La lengua de los sueños
JOAN BARRIL
Él era de esos maridos que después del amor se miraban en el espejo y les salían todas las arrugas del alma. Era un marido que se cansaba de no quererse sentir cansado. Decían los libros que el amor es biodegradable y que todo tiene fecha de caducidad. Pero eso no podía decírselo a nadie, porque su mujer era bella, deseable y sueca y hubiera sido incomprensible para cualquier otro hombre una confesión de hastío como la que anidaba en el interior del marido cansado.A medida que se extendía esa sensación de aburrimiento conyugal, las noches se hacían más largas. Un desconocido insomnio dejaba cada noche al marido con los ojos abiertos como garfios posados sobre la cintura reposada de su esposa yacente y dormida. Debía estar próximo al fin de su historia conyugal. Tan bella, tan perfecta y tan escandinava y nada de ella le llamaba. Así estaba el marido insomne, en el cruce de caminos vitales, cuando de pronto su mujer se giró y, completamente dormida, empezó a hablar. Era evidente que estaba hablando en sueños. La curiosidad prendió en el alma de corcho del marido inapetente. Acercó su oído a la boca de la que había sido su amada y contuvo la respiración.No entendía nada. Las palabras que surgían de los labios de su esposa eran incomprensibles. Pero no se trataba de palabras solas. Una extraña armonía las vinculaba entre sí. Había sonidos cortos y sonidos encadenados de cuatro y de cinco sílabas. Se trataba de frases enteras que proporcionaban a la mujer una evidente felicidad. Hubiera podido despertarla, pero era evidente que no se trataba de ninguna pesadilla, antes al contrario. Hablando en aquella lengua venida de los sueños su mujer se había transfigurado y su belleza de mármol era ahora una belleza dinámica y ardiente.
Al cabo de tres noches aquel hombre cansado había aprendido a afinar el sueño, de manera que el mínimo murmullo de su mujer le despertaría. Así fue. De nuevo aquel rostro de felicidad acompasando un misterioso soliloquio. El marido intentó apuntar en una libreta alguno de los sonidos que emitía aquel cuerpo dormido. Por la eufonía descartó las lenguas conocidas: ni francés ni inglés, ni mucho menos italiano. Tal vez alemán u holandés, pero no, tampoco. La mesita de noche se iba llenando de diccionarios y, cuando parecía que una palabra correspondía a una entrada en el libro ella callaba. Pero los monólogos continuaban tres días después. Para entonces el marido se había armado de una grabadora con un micrófono de alta precisión.
Al día siguiente llevó el disquete a un antiguo amigo suyo de la Universidad. Los dos lo escucharon y el amigo lingüista concluyó: "No es ninguna lengua oficial". Aconsejó al marido inquieto que visitara al más famoso y veterano de los lingüistas que vivía en la lejana ciudad de Alfabetia. Era un hombre mayor que escuchó con atención las palabras robadas a las noches de su mujer. Se le iluminó la cara y emitió el diagnóstico. Su esposa, en sueños, hablaba la lengua sami. "¿Sami, dice usted?". Y el veterano lingüista se explayó: "Se trata de una lengua del Fílum urálico-iukhagur, familia finoúgrida, subfamilia finopermiana, en 1995 la hablaban 25.000 personas entre Finlandia, Rusia europea, Noruega y Suecia.

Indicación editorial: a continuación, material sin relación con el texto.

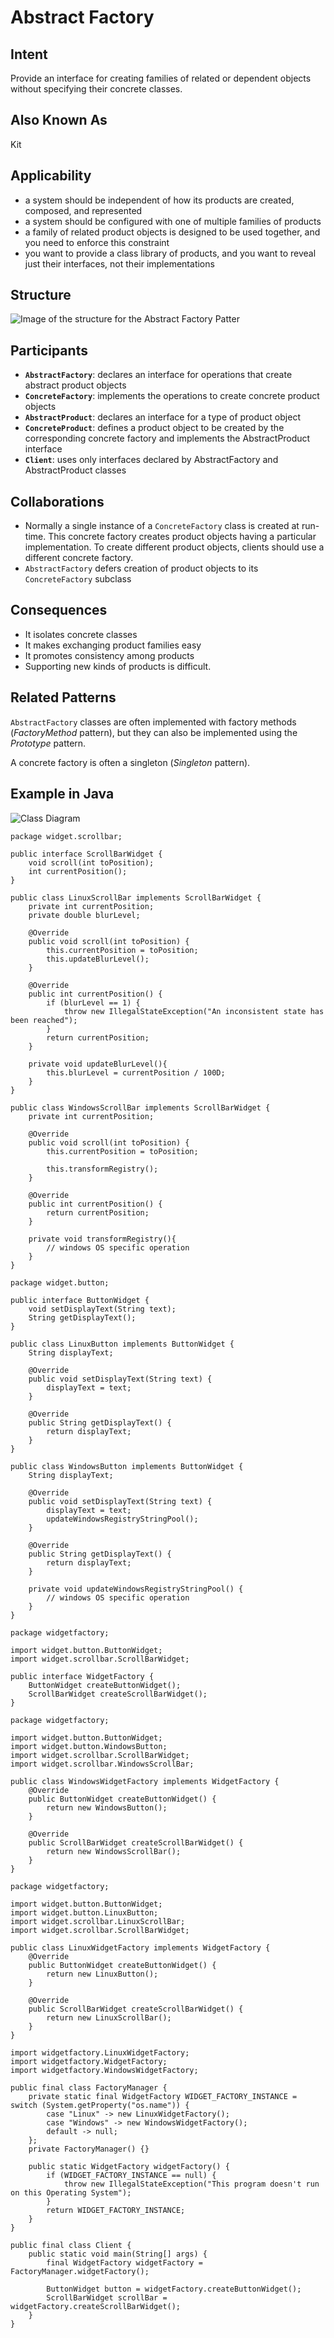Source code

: # Abstract Factory

## Intent

Provide an interface for creating families of related or dependent objects without specifying their concrete classes.

## Also Known As

Kit

## Applicability

* a system should be independent of how its products are created, composed, and represented
* a system should be configured with one of multiple families of products
* a family of related product objects is designed to be used together, and you need to enforce this constraint
* you want to provide a class library of products, and you want to reveal just their interfaces, not their implementations

## Structure

![Image of the structure for the Abstract Factory Patter](../image/abstract_factory.png "Structure for the Abstract Factory Patter")

## Participants

* **`AbstractFactory`**: declares an interface for operations that create abstract product objects
* **`ConcreteFactory`**: implements the operations to create concrete product objects
* **`AbstractProduct`**: declares an interface for a type of product object
* **`ConcreteProduct`**: defines a product object to be created by the corresponding concrete factory and implements the AbstractProduct interface
* **`Client`**: uses only interfaces declared by AbstractFactory and AbstractProduct classes

## Collaborations

* Normally a single instance of a `ConcreteFactory` class is created at run-time. This concrete factory creates product objects having a particular implementation. To create different product objects, clients should use a different concrete factory.
* `AbstractFactory` defers creation of product objects to its `ConcreteFactory` subclass

## Consequences

* It isolates concrete classes
* It makes exchanging product families easy
* It promotes consistency among products
* Supporting new kinds of products is difficult.

## Related Patterns

`AbstractFactory` classes are often implemented with factory methods (*FactoryMethod* pattern), but they can also be implemented using the *Prototype* pattern.

A concrete factory is often a singleton (*Singleton* pattern).

## Example in Java

![Class Diagram](./image/code_class_design.png "Class Diagram")

```
package widget.scrollbar;

public interface ScrollBarWidget {
    void scroll(int toPosition);
    int currentPosition();
}

public class LinuxScrollBar implements ScrollBarWidget {
    private int currentPosition;
    private double blurLevel;

    @Override
    public void scroll(int toPosition) {
        this.currentPosition = toPosition;
        this.updateBlurLevel();
    }

    @Override
    public int currentPosition() {
        if (blurLevel == 1) {
            throw new IllegalStateException("An inconsistent state has been reached");
        }
        return currentPosition;
    }

    private void updateBlurLevel(){
        this.blurLevel = currentPosition / 100D;
    }
}

public class WindowsScrollBar implements ScrollBarWidget {
    private int currentPosition;

    @Override
    public void scroll(int toPosition) {
        this.currentPosition = toPosition;

        this.transformRegistry();
    }

    @Override
    public int currentPosition() {
        return currentPosition;
    }

    private void transformRegistry(){
        // windows OS specific operation
    }
}
```

```
package widget.button;

public interface ButtonWidget {
    void setDisplayText(String text);
    String getDisplayText();
}

public class LinuxButton implements ButtonWidget {
    String displayText;

    @Override
    public void setDisplayText(String text) {
        displayText = text;
    }

    @Override
    public String getDisplayText() {
        return displayText;
    }
}

public class WindowsButton implements ButtonWidget {
    String displayText;

    @Override
    public void setDisplayText(String text) {
        displayText = text;
        updateWindowsRegistryStringPool();
    }

    @Override
    public String getDisplayText() {
        return displayText;
    }

    private void updateWindowsRegistryStringPool() {
        // windows OS specific operation
    }
}
```

```
package widgetfactory;

import widget.button.ButtonWidget;
import widget.scrollbar.ScrollBarWidget;

public interface WidgetFactory {
    ButtonWidget createButtonWidget();
    ScrollBarWidget createScrollBarWidget();
}
```

```
package widgetfactory;

import widget.button.ButtonWidget;
import widget.button.WindowsButton;
import widget.scrollbar.ScrollBarWidget;
import widget.scrollbar.WindowsScrollBar;

public class WindowsWidgetFactory implements WidgetFactory {
    @Override
    public ButtonWidget createButtonWidget() {
        return new WindowsButton();
    }

    @Override
    public ScrollBarWidget createScrollBarWidget() {
        return new WindowsScrollBar();
    }
}
```

```
package widgetfactory;

import widget.button.ButtonWidget;
import widget.button.LinuxButton;
import widget.scrollbar.LinuxScrollBar;
import widget.scrollbar.ScrollBarWidget;

public class LinuxWidgetFactory implements WidgetFactory {
    @Override
    public ButtonWidget createButtonWidget() {
        return new LinuxButton();
    }

    @Override
    public ScrollBarWidget createScrollBarWidget() {
        return new LinuxScrollBar();
    }
}
```

```
import widgetfactory.LinuxWidgetFactory;
import widgetfactory.WidgetFactory;
import widgetfactory.WindowsWidgetFactory;

public final class FactoryManager {
    private static final WidgetFactory WIDGET_FACTORY_INSTANCE = switch (System.getProperty("os.name")) {
        case "Linux" -> new LinuxWidgetFactory();
        case "Windows" -> new WindowsWidgetFactory();
        default -> null;
    };
    private FactoryManager() {}

    public static WidgetFactory widgetFactory() {
        if (WIDGET_FACTORY_INSTANCE == null) {
            throw new IllegalStateException("This program doesn't run on this Operating System");
        }
        return WIDGET_FACTORY_INSTANCE;
    }
}
```

```
public final class Client {
    public static void main(String[] args) {
        final WidgetFactory widgetFactory = FactoryManager.widgetFactory();

        ButtonWidget button = widgetFactory.createButtonWidget();
        ScrollBarWidget scrollBar = widgetFactory.createScrollBarWidget();
    }
}
```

Es una lengua al límite de Europa y al límite de su extinción. Se habla cuando aparece el sol de medianoche. Es usted afortunado de tener una hablante de sami en casa. No la deje perder".

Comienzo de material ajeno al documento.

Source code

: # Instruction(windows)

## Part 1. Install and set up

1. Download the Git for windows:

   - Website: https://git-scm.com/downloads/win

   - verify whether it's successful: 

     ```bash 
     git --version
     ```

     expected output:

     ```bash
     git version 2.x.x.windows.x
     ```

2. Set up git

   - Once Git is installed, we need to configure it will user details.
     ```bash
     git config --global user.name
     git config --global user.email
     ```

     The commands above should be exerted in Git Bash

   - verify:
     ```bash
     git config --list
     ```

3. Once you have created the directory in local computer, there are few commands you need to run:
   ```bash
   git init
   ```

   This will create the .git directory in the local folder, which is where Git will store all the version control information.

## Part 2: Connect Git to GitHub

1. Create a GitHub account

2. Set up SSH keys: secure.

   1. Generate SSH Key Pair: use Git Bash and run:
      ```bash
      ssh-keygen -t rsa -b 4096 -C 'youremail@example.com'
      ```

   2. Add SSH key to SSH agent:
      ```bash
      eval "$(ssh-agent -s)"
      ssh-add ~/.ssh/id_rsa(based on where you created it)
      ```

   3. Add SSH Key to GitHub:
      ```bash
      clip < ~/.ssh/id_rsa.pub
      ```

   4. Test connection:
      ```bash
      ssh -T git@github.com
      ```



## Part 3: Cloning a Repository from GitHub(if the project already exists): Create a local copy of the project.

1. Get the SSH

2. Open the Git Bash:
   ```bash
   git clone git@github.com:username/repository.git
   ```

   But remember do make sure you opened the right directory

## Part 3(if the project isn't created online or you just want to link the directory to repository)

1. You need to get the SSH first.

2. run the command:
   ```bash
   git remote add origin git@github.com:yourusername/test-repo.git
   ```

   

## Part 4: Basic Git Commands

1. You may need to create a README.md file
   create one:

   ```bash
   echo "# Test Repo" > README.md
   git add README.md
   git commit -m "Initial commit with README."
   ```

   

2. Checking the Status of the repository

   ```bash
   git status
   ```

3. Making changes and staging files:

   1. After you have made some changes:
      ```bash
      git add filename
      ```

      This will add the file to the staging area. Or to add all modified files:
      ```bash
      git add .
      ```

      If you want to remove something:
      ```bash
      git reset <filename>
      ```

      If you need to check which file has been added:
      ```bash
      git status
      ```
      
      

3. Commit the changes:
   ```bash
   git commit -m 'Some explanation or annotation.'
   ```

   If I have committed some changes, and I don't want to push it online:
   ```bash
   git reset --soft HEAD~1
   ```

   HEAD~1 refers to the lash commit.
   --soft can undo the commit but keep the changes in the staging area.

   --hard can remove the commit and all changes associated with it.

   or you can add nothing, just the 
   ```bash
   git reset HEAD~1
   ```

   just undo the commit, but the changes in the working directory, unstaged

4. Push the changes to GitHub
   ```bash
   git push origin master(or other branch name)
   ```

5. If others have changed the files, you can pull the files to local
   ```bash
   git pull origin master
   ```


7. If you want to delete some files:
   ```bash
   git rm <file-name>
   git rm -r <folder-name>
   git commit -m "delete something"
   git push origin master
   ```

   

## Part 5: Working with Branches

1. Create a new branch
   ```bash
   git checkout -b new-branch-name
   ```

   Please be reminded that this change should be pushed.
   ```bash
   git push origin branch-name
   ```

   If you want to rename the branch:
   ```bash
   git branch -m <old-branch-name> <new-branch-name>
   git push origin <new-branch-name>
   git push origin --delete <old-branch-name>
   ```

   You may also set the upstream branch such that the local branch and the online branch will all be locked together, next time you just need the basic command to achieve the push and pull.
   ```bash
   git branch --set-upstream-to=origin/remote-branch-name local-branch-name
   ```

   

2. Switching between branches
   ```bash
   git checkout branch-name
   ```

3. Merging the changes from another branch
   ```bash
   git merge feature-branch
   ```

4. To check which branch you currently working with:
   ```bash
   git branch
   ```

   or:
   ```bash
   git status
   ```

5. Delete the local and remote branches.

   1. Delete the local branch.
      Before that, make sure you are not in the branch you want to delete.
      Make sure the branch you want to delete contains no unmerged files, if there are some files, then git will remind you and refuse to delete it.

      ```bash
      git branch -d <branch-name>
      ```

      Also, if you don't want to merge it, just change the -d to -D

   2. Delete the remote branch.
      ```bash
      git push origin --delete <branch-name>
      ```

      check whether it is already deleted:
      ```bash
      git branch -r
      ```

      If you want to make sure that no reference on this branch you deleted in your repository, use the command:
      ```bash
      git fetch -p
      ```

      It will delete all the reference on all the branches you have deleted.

Confuso todavía por el hallazgo, el marido dejó de aburrirse. Llamó a su mujer y le dijo que estaría un mes fuera por asuntos de negocios. Fue al aeropuerto de Alfabetia y en un par de horas se plantó en Oslo. Alquiló un coche y cruzó bosques, fiordos y glaciares hasta llegar a las tierras del sol de medianoche. Alquiló una tienda de lapones seminómadas y pidió que le enseñaran a hablar sami. Un mes más tarde regresó a su casa y a su alcoba. Y el marido esperó a que su mujer iniciara sus advocaciones en aquella lengua cálida y septentrional. Ahora la comprendía: hablaba de su infancia y de lo afortunada que era al tener un marido como él. O sea: que ella le quería. Con los apuntes en una libreta, el marido antes aburrido y ahora emocionado, le respondió en voz baja en aquella lengua mínima. Ella abrió los ojos y un jardín de hiedras les unió por la cintura. El lenguaje del amor no tiene nada que ver con las lenguas oficiales.